San Diego, California, Nov. — At the NeurIPS 2025 event, NVIDIA launched its first inference vision-language-action model for Level 4 autonomous driving, Alpamayo-R1, and simultaneously released it on GitHub and Hugging Face. The new model is based on the Cosmos-Reason series launched in August this year, and can process camera, LiDAR, and text instructions in one go. It performs internal reasoning before outputting driving decisions, and the official said it injects "common sense" into vehicles.

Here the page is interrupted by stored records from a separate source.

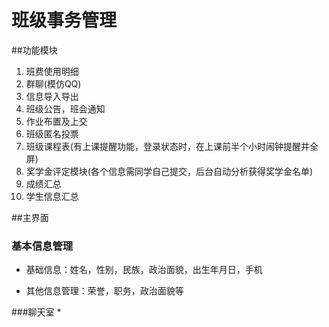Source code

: 班级事务管理
======================

##功能模块

1. 班费使用明细
2. 群聊(模仿QQ)
3. 信息导入导出
4. 班级公告，班会通知
5. 作业布置及上交
6. 班级匿名投票
7. 班级课程表(有上课提醒功能，登录状态时，在上课前半个小时闹钟提醒并全屏)
8. 奖学金评定模块(各个信息需同学自己提交，后台自动分析获得奖学金名单)
9. 成绩汇总
10. 学生信息汇总

##主界面

### 基本信息管理
* 基础信息：姓名，性别，民族，政治面貌，出生年月日，手机

* 其他信息管理：荣誉，职务，政治面貌等

###聊天室
*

Key features of Alpamayo-R1:
- Unified architecture: end-to-end training of visual, language, and action modalities to avoid error accumulation from separate modules
- Reasoning pipeline: Cosmos reasoning chain enables the model to perform multi-step inference for scenarios such as "braking of the car in front" and "pedestrians crossing," then output acceleration/braking/steering signals
- Ready to use: weights, reasoning scripts, and evaluation tools are all packaged in the "Cosmos Cookbook," allowing developers to fine-tune as needed
NVIDIA Chief Scientist Bill Dally stated that robotics and autonomous driving will be the core of the next wave of AI, "We want to be the brain of all machines." Along with the release of the new model, the company also introduced a full-process guide for data synthesis, model evaluation, and post-training, encouraging automakers and Robotaxi teams to quickly verify Level 4 functions in limited areas.
Analysts believe that open-source inference models can significantly lower the R&D threshold for car manufacturers, but whether Alpamayo-R1 can pass functional safety certification and meet automotive-grade real-time requirements remains a crucial barrier before commercialization.